**TASK REQUIREMENTS**
Where a line in the entries below contains the word "information", it counts; give the total by itself.

**GIVEN ENTRIES**
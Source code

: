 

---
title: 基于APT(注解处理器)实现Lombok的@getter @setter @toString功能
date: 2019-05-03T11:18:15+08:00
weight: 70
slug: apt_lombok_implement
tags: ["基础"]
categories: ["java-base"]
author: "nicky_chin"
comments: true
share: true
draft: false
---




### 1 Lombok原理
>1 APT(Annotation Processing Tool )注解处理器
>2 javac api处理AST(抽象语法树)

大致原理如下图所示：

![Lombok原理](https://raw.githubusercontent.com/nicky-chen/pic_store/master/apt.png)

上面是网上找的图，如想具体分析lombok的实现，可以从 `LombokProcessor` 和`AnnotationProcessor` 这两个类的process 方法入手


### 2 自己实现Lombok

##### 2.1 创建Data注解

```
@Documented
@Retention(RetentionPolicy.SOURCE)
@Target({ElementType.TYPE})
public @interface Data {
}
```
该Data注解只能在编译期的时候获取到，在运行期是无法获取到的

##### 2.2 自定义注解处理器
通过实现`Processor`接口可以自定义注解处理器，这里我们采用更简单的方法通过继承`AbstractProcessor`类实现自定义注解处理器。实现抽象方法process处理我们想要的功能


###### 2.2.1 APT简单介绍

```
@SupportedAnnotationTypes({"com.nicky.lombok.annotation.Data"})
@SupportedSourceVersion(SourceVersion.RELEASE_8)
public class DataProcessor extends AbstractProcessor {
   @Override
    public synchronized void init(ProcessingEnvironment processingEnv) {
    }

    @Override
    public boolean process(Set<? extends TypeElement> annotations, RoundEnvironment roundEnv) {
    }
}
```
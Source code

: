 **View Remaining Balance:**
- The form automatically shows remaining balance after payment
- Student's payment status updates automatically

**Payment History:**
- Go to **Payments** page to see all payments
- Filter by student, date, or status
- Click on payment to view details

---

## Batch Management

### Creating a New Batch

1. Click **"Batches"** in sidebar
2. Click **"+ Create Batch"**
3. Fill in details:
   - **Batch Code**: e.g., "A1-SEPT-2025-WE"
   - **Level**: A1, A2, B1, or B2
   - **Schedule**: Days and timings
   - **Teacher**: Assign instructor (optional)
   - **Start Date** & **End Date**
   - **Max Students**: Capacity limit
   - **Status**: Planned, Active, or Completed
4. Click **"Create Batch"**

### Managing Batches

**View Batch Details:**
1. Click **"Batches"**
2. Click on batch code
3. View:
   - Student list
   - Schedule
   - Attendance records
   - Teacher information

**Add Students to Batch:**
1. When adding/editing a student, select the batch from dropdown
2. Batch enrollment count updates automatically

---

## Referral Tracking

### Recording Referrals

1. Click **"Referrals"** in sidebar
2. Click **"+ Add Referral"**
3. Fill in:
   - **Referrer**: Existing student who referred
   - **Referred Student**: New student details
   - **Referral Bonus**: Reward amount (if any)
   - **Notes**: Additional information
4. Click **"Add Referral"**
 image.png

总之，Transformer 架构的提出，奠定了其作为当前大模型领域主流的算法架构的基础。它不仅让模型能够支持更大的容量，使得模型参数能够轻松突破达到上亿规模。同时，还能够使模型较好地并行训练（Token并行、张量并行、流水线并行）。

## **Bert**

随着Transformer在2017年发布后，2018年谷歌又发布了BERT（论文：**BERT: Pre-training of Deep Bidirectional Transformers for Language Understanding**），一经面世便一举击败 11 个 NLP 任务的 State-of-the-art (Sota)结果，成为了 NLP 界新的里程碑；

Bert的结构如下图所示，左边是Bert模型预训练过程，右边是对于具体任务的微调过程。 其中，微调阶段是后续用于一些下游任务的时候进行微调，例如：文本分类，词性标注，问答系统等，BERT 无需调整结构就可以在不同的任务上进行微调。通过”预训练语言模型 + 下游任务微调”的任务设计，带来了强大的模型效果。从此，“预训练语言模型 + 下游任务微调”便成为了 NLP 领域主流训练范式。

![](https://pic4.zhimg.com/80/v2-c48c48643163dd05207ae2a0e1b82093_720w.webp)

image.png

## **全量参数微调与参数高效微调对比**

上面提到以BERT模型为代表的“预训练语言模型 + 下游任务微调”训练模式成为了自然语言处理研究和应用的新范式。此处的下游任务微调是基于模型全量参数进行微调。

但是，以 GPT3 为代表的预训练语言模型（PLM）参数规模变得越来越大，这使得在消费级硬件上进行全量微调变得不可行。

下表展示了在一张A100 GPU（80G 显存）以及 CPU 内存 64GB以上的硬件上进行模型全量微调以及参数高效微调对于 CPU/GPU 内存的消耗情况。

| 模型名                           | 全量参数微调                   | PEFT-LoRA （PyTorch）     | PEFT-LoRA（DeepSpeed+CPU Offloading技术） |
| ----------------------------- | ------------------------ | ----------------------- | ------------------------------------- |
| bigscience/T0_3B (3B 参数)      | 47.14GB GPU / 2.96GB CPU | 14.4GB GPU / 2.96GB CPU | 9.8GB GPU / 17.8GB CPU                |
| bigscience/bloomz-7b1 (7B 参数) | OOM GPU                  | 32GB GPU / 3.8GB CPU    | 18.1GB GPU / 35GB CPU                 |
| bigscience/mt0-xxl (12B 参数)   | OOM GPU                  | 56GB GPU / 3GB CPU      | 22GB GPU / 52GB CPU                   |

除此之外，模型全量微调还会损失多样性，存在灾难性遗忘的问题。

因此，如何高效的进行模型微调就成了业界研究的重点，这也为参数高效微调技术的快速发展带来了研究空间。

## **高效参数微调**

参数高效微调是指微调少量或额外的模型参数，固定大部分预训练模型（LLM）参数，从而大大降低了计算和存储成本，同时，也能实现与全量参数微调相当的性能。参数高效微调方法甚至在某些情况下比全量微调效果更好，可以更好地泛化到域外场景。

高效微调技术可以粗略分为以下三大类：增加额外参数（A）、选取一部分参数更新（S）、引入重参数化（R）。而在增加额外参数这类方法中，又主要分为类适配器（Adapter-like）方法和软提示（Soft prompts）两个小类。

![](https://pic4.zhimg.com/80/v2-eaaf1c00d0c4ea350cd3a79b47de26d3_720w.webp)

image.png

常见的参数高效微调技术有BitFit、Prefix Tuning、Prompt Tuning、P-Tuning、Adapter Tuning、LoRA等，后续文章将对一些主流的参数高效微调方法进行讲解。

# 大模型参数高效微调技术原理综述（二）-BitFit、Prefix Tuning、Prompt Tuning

**WRITTEN REPLY**
2